Yearly financial report shows county is lean and growing

Indian River County’s population is the highest ever, land values are close to pre-recession levels, the average wage is up and unemployment is down. Despite fat times, however, the county is remaining conservative in its spending and is paying down debt, according to the financial report for fiscal year ending Sept. 30, 2017.

Indian River County Clerk of the Court and Comptroller Jeff Smith presented the Comprehensive Annual Financial Report to the County Commission last month. It reveals the county had a rare, totally clean audit.

The independent auditing firm, Rehmann Robson CPA, had no negative findings and no comments on the county’s finances, which include the general and special funds and the budgets for the county’s five elected constitutional offices: the sheriff’s department, tax collector, property appraiser, supervisor of elections and clerk of the court/comptroller.

Smith said the county is fiscally conservative and limits government.
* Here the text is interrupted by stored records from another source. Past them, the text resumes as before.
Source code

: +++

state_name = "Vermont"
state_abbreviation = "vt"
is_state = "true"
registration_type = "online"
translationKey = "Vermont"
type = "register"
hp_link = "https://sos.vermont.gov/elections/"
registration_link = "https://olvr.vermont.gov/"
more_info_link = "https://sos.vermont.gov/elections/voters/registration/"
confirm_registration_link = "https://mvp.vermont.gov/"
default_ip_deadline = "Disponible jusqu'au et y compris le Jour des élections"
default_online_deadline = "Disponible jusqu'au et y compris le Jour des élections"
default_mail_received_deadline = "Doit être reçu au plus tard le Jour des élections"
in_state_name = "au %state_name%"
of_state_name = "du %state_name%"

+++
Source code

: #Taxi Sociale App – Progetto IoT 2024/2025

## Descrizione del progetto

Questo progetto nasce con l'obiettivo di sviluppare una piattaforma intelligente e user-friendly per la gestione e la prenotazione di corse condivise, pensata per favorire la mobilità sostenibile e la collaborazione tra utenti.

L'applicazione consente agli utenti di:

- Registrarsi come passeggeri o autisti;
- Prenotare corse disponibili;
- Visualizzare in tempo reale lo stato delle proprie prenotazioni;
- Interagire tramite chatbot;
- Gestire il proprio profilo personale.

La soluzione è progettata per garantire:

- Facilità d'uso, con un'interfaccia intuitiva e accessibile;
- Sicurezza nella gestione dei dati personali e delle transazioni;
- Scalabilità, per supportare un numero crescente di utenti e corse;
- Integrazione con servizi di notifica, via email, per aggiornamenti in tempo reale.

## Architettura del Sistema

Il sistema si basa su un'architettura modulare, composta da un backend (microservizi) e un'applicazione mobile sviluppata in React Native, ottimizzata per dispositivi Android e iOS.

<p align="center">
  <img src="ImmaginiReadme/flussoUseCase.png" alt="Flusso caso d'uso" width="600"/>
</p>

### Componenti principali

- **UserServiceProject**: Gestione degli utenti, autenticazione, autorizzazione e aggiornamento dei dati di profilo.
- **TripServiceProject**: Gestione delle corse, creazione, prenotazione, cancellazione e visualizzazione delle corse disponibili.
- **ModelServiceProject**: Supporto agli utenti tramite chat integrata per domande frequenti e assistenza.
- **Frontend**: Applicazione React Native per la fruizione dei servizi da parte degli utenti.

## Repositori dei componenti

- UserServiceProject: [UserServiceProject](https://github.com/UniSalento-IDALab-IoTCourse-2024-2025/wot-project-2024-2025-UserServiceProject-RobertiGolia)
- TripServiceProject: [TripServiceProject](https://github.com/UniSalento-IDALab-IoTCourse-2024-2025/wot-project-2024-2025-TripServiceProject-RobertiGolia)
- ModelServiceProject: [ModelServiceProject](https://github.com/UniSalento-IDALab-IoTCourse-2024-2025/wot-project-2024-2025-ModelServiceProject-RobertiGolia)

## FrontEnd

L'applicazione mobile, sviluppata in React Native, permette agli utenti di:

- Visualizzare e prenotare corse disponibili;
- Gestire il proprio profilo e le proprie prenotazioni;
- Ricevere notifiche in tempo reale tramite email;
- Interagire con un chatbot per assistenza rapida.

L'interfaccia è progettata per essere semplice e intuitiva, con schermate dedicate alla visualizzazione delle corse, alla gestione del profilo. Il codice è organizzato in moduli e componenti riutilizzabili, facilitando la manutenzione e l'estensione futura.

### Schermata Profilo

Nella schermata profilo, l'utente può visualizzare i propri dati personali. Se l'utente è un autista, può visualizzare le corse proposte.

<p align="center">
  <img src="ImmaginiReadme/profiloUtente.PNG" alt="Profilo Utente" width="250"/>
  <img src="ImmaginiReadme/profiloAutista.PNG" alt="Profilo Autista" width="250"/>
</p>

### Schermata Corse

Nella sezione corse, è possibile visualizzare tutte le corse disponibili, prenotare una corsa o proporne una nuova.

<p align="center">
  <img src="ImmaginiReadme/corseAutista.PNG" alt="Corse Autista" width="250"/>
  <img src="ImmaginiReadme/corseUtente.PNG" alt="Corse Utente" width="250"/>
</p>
Direct services – public safety – which includes the sheriff’s office, firefighters and emergency services, comprises 46 percent of expenditures at $83.4 million, he said, while general government is less than 14 percent, at about $24.7 million.

The county spent a total of about $181.3 million last year, about $6 million more than the year before  with most of the increase going to public safety.
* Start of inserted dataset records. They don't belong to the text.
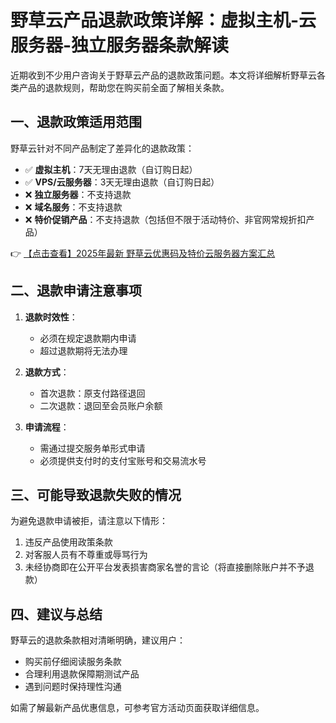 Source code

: # 野草云产品退款政策详解：虚拟主机-云服务器-独立服务器条款解读

近期收到不少用户咨询关于野草云产品的退款政策问题。本文将详细解析野草云各类产品的退款规则，帮助您在购买前全面了解相关条款。

## 一、退款政策适用范围

野草云针对不同产品制定了差异化的退款政策：

- ✅ **虚拟主机**：7天无理由退款（自订购日起）
- ✅ **VPS/云服务器**：3天无理由退款（自订购日起）
- ❌ **独立服务器**：不支持退款
- ❌ **域名服务**：不支持退款
- ❌ **特价促销产品**：不支持退款（包括但不限于活动特价、非官网常规折扣产品）

👉 [【点击查看】2025年最新 野草云优惠码及特价云服务器方案汇总](https://bit.ly/yecaoyun)

## 二、退款申请注意事项

1. **退款时效性**：
   - 必须在规定退款期内申请
   - 超过退款期将无法办理

2. **退款方式**：
   - 首次退款：原支付路径退回
   - 二次退款：退回至会员账户余额

3. **申请流程**：
   - 需通过提交服务单形式申请
   - 必须提供支付时的支付宝账号和交易流水号

## 三、可能导致退款失败的情况

为避免退款申请被拒，请注意以下情形：

1. 违反产品使用政策条款
2. 对客服人员有不尊重或辱骂行为
3. 未经协商即在公开平台发表损害商家名誉的言论（将直接删除账户并不予退款）

## 四、建议与总结

野草云的退款条款相对清晰明确，建议用户：
- 购买前仔细阅读服务条款
- 合理利用退款保障期测试产品
- 遇到问题时保持理性沟通

如需了解最新产品优惠信息，可参考官方活动页面获取详细信息。
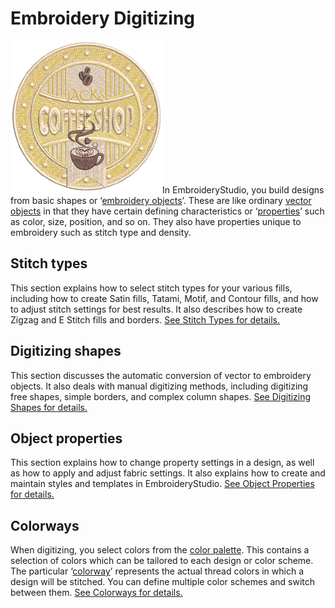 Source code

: # Embroidery Digitizing

![e4_Sample06.png](assets/e4_Sample06.png)In EmbroideryStudio, you build designs from basic shapes or ‘[embroidery objects](../../glossary/glossary#embroidery-objects)’. These are like ordinary [vector objects](../../glossary/glossary) in that they have certain defining characteristics or ‘[properties](../../glossary/glossary#properties)’ such as color, size, position, and so on. They also have properties unique to embroidery such as stitch type and density.

## Stitch types

This section explains how to select stitch types for your various fills, including how to create Satin fills, Tatami, Motif, and Contour fills, and how to adjust stitch settings for best results. It also describes how to create Zigzag and E Stitch fills and borders. [See Stitch Types for details.](../stitches/Stitch_Types)

## Digitizing shapes

This section discusses the automatic conversion of vector to embroidery objects. It also deals with manual digitizing methods, including digitizing free shapes, simple borders, and complex column shapes. [See Digitizing Shapes for details.](../input/Digitizing_Shapes)

## Object properties

This section explains how to change property settings in a design, as well as how to apply and adjust fabric settings. It also explains how to create and maintain styles and templates in EmbroideryStudio. [See Object Properties for details.](../properties/Object_Properties)

## Colorways

When digitizing, you select colors from the [color palette](../../glossary/glossary#color-palette). This contains a selection of colors which can be tailored to each design or color scheme. The particular ‘[colorway](../../glossary/glossary)’ represents the actual thread colors in which a design will be stitched. You can define multiple color schemes and switch between them. [See Colorways for details.](../colorways/Colorways)
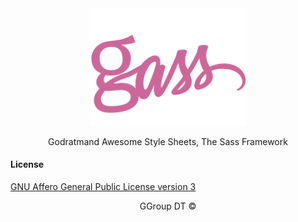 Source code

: <div align="center">

<img src="logo.png" width="250px">

Godratmand Awesome Style Sheets, The Sass Framework

</div>

#### License
[GNU Affero General Public License version 3](https://opensource.org/licenses/AGPL-3.0)

<div align="center">
GGroup DT &copy;
</div> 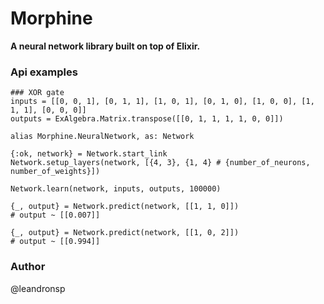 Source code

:# Morphine

**A neural network library built on top of Elixir.**

### Api examples

	### XOR gate
	inputs = [[0, 0, 1], [0, 1, 1], [1, 0, 1], [0, 1, 0], [1, 0, 0], [1, 1, 1], [0, 0, 0]]
	outputs = ExAlgebra.Matrix.transpose([[0, 1, 1, 1, 1, 0, 0]]) 

	alias Morphine.NeuralNetwork, as: Network
	
	{:ok, network} = Network.start_link		
	Network.setup_layers(network, [{4, 3}, {1, 4} # {number_of_neurons, number_of_weights}])
	
	Network.learn(network, inputs, outputs, 100000)
	
	{_, output} = Network.predict(network, [[1, 1, 0]]) 
	# output ~ [[0.007]]
	
	{_, output} = Network.predict(network, [[1, 0, 2]]) 
	# output ~ [[0.994]]

### Author
@leandronsp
Smith said nearly half the county’s revenue comes from property taxes, a revenue stream that has increased with rising property values. Taxable land values increased from $14.3 billion in 2016 to $16.3 billion in 2017, which is only $2.3 billion shy of 2008 pre-recession values.

In 2008 the county collected nearly $100 million in property taxes, in 2017 it collected nearly $90.2 million, which is about $5 million more than the previous year.
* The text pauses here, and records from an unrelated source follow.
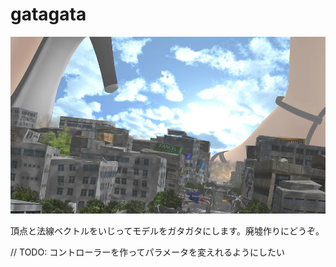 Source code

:# gatagata

![](screenshot.jpg)

頂点と法線ベクトルをいじってモデルをガタガタにします。廃墟作りにどうぞ。

// TODO: コントローラーを作ってパラメータを変えれるようにしたい
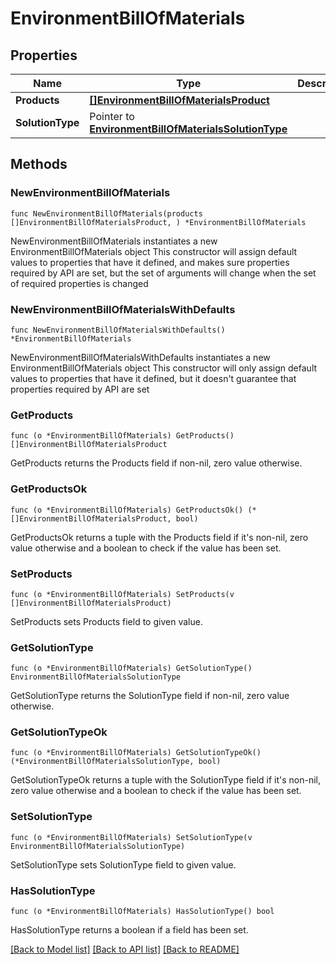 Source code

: # EnvironmentBillOfMaterials

## Properties

Name | Type | Description | Notes
------------ | ------------- | ------------- | -------------
**Products** | [**[]EnvironmentBillOfMaterialsProduct**](EnvironmentBillOfMaterialsProduct.md) |  | 
**SolutionType** | Pointer to [**EnvironmentBillOfMaterialsSolutionType**](EnvironmentBillOfMaterialsSolutionType.md) |  | [optional] 

## Methods

### NewEnvironmentBillOfMaterials

`func NewEnvironmentBillOfMaterials(products []EnvironmentBillOfMaterialsProduct, ) *EnvironmentBillOfMaterials`

NewEnvironmentBillOfMaterials instantiates a new EnvironmentBillOfMaterials object
This constructor will assign default values to properties that have it defined,
and makes sure properties required by API are set, but the set of arguments
will change when the set of required properties is changed

### NewEnvironmentBillOfMaterialsWithDefaults

`func NewEnvironmentBillOfMaterialsWithDefaults() *EnvironmentBillOfMaterials`

NewEnvironmentBillOfMaterialsWithDefaults instantiates a new EnvironmentBillOfMaterials object
This constructor will only assign default values to properties that have it defined,
but it doesn't guarantee that properties required by API are set

### GetProducts

`func (o *EnvironmentBillOfMaterials) GetProducts() []EnvironmentBillOfMaterialsProduct`

GetProducts returns the Products field if non-nil, zero value otherwise.

### GetProductsOk

`func (o *EnvironmentBillOfMaterials) GetProductsOk() (*[]EnvironmentBillOfMaterialsProduct, bool)`

GetProductsOk returns a tuple with the Products field if it's non-nil, zero value otherwise
and a boolean to check if the value has been set.

### SetProducts

`func (o *EnvironmentBillOfMaterials) SetProducts(v []EnvironmentBillOfMaterialsProduct)`

SetProducts sets Products field to given value.


### GetSolutionType

`func (o *EnvironmentBillOfMaterials) GetSolutionType() EnvironmentBillOfMaterialsSolutionType`

GetSolutionType returns the SolutionType field if non-nil, zero value otherwise.

### GetSolutionTypeOk

`func (o *EnvironmentBillOfMaterials) GetSolutionTypeOk() (*EnvironmentBillOfMaterialsSolutionType, bool)`

GetSolutionTypeOk returns a tuple with the SolutionType field if it's non-nil, zero value otherwise
and a boolean to check if the value has been set.

### SetSolutionType

`func (o *EnvironmentBillOfMaterials) SetSolutionType(v EnvironmentBillOfMaterialsSolutionType)`

SetSolutionType sets SolutionType field to given value.

### HasSolutionType

`func (o *EnvironmentBillOfMaterials) HasSolutionType() bool`

HasSolutionType returns a boolean if a field has been set.


[[Back to Model list]](../README.md#documentation-for-models) [[Back to API list]](../README.md#documentation-for-api-endpoints) [[Back to README]](../README.md)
Nearly 4,000 people moved out of the county after the recession hit, shrinking the population to 138,000 in 2010. Now the population is nearly 149,000, surpassing the pre-recession 2008 population of 141,667.

At the same time, there has been dramatic improvement in the county’s employment situation. Unemployment peaked at 15.2 percent during 2010. By 2016 it was down to 6.7 percent and it declined further, to 4.6 percent, at the end of 2017. That was about a point higher than the 3.6 statewide unemployment rate and about half a point higher than the nationwide average. The average wage in the county has increased substantially even as unemployment has fallen.

Most remarkable among Smith’s financial highlights was the county’s incredibly low debt level. It was nearly $129 million in 2008, which equated to $910 per person. By 2017, that figure had been cut by two-thirds, with county debt of only $44 million representing a per capita debt of $295.

County Administrator Jason Brown noted the national debt per person is nearly $65,000 and state debt nearly $6,000 per person.

“The government that governs closest to the people governs best,” Brown said. “We’ve borrowed a lot less on behalf of the people than state or federal government.”

Chairperson Peter O’Bryan agreed. “Our strong financial health is a huge selling point for the county. It tells people and businesses looking to locate here that the local government is doing a very good job with local dollars.”